Extracted entries Block Start

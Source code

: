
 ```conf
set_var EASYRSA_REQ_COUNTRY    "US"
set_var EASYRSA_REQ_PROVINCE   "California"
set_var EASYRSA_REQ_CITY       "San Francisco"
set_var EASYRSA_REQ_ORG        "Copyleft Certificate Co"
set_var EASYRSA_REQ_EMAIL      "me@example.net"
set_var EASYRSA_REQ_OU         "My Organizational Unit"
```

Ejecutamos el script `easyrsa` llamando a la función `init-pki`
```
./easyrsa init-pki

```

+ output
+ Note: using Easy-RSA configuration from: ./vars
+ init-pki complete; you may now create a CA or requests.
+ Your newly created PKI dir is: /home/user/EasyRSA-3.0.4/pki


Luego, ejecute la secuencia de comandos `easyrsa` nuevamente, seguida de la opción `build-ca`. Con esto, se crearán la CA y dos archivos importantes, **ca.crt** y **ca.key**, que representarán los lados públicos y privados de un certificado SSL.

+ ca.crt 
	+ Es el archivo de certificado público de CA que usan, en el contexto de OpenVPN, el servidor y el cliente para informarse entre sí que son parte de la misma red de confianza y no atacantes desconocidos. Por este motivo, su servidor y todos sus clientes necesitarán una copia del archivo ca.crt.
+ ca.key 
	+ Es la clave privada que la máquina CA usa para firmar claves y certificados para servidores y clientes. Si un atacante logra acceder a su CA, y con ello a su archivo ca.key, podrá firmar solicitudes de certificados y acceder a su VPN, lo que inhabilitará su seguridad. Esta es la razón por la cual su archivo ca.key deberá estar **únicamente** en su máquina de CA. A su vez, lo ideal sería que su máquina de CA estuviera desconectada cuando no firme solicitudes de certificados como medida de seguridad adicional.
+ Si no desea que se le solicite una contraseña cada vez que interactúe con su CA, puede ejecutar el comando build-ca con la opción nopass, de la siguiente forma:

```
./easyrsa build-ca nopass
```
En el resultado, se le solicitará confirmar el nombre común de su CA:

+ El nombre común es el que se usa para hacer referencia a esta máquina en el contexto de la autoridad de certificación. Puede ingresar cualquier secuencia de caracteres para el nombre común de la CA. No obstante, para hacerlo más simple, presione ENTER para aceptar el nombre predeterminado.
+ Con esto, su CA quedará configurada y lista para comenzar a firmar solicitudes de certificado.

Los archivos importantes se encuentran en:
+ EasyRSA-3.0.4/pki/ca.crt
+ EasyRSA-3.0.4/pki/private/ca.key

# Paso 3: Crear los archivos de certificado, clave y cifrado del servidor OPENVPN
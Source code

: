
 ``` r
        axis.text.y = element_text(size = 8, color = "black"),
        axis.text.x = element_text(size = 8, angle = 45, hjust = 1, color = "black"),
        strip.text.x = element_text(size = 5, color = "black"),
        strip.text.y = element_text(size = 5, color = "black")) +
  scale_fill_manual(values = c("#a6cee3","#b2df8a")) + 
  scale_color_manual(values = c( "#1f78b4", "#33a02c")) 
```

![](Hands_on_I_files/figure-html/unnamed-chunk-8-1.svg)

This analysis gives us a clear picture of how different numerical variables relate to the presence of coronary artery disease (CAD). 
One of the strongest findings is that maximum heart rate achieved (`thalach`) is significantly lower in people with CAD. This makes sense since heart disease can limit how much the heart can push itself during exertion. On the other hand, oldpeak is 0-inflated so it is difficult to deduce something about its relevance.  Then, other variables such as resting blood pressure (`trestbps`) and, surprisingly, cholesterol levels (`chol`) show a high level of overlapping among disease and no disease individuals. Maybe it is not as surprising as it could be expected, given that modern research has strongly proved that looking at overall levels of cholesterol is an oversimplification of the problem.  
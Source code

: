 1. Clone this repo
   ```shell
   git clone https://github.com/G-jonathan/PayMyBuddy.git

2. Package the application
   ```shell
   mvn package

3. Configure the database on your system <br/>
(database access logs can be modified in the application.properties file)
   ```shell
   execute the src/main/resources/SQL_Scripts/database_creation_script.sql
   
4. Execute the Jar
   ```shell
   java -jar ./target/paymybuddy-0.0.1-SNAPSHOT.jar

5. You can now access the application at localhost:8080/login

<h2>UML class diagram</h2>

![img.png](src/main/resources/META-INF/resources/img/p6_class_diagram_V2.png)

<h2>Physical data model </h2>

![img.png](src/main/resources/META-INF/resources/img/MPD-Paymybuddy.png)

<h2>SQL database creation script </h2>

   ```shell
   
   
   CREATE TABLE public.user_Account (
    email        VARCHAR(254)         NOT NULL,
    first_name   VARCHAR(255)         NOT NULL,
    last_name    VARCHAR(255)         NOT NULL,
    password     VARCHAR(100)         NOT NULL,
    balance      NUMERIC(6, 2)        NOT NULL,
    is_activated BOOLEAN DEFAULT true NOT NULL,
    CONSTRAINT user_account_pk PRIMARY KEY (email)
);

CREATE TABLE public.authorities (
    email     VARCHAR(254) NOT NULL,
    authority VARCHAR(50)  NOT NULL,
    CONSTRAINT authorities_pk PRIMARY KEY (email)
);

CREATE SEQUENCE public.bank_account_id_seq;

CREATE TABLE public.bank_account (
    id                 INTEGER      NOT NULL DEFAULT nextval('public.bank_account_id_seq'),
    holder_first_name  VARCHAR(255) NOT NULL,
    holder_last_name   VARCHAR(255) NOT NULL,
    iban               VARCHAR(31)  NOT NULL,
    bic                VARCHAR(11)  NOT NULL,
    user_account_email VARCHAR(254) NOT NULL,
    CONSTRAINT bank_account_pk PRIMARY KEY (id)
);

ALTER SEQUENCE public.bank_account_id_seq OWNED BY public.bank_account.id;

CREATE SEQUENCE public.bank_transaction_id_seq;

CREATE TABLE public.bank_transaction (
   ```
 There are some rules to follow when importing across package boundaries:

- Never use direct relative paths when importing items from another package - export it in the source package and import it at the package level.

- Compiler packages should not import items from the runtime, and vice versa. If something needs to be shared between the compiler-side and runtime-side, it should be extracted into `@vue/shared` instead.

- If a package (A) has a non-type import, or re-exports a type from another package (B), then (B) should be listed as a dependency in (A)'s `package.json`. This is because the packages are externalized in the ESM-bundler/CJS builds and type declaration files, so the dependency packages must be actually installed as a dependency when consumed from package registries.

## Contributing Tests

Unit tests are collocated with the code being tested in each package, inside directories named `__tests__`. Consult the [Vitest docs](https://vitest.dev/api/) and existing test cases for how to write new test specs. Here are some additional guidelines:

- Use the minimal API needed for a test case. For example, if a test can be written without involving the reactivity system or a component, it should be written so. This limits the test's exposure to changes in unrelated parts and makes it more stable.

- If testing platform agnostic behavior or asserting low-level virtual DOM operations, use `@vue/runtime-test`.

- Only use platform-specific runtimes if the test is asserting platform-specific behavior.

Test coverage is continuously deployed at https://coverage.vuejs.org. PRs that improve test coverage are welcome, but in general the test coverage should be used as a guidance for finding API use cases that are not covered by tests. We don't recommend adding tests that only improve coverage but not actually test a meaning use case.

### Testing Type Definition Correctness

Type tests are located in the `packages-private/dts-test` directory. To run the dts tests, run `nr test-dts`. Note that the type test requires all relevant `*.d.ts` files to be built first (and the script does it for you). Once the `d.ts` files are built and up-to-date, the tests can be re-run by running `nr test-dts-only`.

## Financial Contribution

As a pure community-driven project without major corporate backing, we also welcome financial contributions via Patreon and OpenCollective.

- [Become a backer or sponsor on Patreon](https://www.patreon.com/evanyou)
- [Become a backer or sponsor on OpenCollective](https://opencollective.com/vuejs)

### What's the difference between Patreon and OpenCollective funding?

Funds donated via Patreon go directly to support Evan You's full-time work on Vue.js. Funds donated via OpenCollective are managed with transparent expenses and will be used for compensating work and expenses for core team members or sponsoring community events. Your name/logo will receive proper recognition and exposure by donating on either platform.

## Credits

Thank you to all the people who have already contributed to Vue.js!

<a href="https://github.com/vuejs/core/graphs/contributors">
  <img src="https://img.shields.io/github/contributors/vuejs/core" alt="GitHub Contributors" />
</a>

Extracted entries Block End

Try it
Beginning with the line above that contains "- If testing", copy each line exactly up to and including the line that contains "### Testing Type Definition Correctness", and go no further.

Task result
- If testing platform agnostic behavior or asserting low-level virtual DOM operations, use `@vue/runtime-test`.

- Only use platform-specific runtimes if the test is asserting platform-specific behavior.

Test coverage is continuously deployed at https://coverage.vuejs.org. PRs that improve test coverage are welcome, but in general the test coverage should be used as a guidance for finding API use cases that are not covered by tests. We don't recommend adding tests that only improve coverage but not actually test a meaning use case.

### Testing Type Definition Correctness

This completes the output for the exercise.